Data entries
• • • •

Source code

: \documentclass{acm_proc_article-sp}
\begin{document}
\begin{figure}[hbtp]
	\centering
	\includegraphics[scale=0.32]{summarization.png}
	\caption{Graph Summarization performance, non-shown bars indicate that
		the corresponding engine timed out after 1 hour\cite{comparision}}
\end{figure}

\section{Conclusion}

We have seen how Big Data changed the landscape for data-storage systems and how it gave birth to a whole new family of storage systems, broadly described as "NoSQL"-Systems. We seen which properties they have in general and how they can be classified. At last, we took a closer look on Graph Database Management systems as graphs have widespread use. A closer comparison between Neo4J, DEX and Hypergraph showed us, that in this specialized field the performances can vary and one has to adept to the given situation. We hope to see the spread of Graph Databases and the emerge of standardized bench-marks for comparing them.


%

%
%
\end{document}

• • • •

TASK BRIEF
Reproduce the records word for word.

EXERCISE RESPONSE
Source code

: \documentclass{acm_proc_article-sp}
\begin{document}
\begin{figure}[hbtp]
	\centering
	\includegraphics[scale=0.32]{summarization.png}
	\caption{Graph Summarization performance, non-shown bars indicate that
		the corresponding engine timed out after 1 hour\cite{comparision}}
\end{figure}

\section{Conclusion}

We have seen how Big Data changed the landscape for data-storage systems and how it gave birth to a whole new family of storage systems, broadly described as "NoSQL"-Systems. We seen which properties they have in general and how they can be classified. At last, we took a closer look on Graph Database Management systems as graphs have widespread use. A closer comparison between Neo4J, DEX and Hypergraph showed us, that in this specialized field the performances can vary and one has to adept to the given situation. We hope to see the spread of Graph Databases and the emerge of standardized bench-marks for comparing them.


%

%
%
\end{document}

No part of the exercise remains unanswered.